▸ TASK GOAL: Give back all the entries below. Omit none of them.

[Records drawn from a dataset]
--

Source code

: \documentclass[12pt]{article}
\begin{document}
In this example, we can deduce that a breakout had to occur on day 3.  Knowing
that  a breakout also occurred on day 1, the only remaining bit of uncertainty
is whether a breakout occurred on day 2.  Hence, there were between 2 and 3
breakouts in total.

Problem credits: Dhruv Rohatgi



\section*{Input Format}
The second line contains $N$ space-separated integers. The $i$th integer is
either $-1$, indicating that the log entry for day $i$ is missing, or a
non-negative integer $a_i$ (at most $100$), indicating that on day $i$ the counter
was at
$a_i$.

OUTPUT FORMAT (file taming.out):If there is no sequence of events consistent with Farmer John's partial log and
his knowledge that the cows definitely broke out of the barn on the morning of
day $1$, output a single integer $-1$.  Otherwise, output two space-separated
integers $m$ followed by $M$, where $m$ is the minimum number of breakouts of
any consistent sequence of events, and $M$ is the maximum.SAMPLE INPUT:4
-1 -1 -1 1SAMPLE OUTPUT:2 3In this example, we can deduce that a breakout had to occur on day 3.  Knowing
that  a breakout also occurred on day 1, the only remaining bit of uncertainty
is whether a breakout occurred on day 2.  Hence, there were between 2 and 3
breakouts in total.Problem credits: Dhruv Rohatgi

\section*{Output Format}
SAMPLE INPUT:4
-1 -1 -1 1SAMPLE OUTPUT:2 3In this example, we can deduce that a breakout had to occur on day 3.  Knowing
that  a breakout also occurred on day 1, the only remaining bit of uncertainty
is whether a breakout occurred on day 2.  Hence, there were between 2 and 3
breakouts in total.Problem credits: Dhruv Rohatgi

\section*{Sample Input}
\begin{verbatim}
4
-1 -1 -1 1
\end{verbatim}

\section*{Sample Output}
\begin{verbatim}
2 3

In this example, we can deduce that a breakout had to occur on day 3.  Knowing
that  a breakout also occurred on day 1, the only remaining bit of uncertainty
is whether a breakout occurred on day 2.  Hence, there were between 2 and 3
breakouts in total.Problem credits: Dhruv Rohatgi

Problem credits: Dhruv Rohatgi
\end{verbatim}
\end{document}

--

▸ REPLY TO THE TASK:
Source code

: \documentclass[12pt]{article}
\begin{document}
In this example, we can deduce that a breakout had to occur on day 3.  Knowing
that  a breakout also occurred on day 1, the only remaining bit of uncertainty
is whether a breakout occurred on day 2.  Hence, there were between 2 and 3
breakouts in total.

Problem credits: Dhruv Rohatgi



\section*{Input Format}
The second line contains $N$ space-separated integers. The $i$th integer is
either $-1$, indicating that the log entry for day $i$ is missing, or a
non-negative integer $a_i$ (at most $100$), indicating that on day $i$ the counter
was at
$a_i$.

OUTPUT FORMAT (file taming.out):If there is no sequence of events consistent with Farmer John's partial log and
his knowledge that the cows definitely broke out of the barn on the morning of
day $1$, output a single integer $-1$.  Otherwise, output two space-separated
integers $m$ followed by $M$, where $m$ is the minimum number of breakouts of
any consistent sequence of events, and $M$ is the maximum.SAMPLE INPUT:4
-1 -1 -1 1SAMPLE OUTPUT:2 3In this example, we can deduce that a breakout had to occur on day 3.  Knowing
that  a breakout also occurred on day 1, the only remaining bit of uncertainty
is whether a breakout occurred on day 2.  Hence, there were between 2 and 3
breakouts in total.Problem credits: Dhruv Rohatgi

\section*{Output Format}
SAMPLE INPUT:4
-1 -1 -1 1SAMPLE OUTPUT:2 3In this example, we can deduce that a breakout had to occur on day 3.  Knowing
that  a breakout also occurred on day 1, the only remaining bit of uncertainty
is whether a breakout occurred on day 2.  Hence, there were between 2 and 3
breakouts in total.Problem credits: Dhruv Rohatgi

\section*{Sample Input}
\begin{verbatim}
4
-1 -1 -1 1
\end{verbatim}

\section*{Sample Output}
\begin{verbatim}
2 3

In this example, we can deduce that a breakout had to occur on day 3.  Knowing
that  a breakout also occurred on day 1, the only remaining bit of uncertainty
is whether a breakout occurred on day 2.  Hence, there were between 2 and 3
breakouts in total.Problem credits: Dhruv Rohatgi

Problem credits: Dhruv Rohatgi
\end{verbatim}
\end{document}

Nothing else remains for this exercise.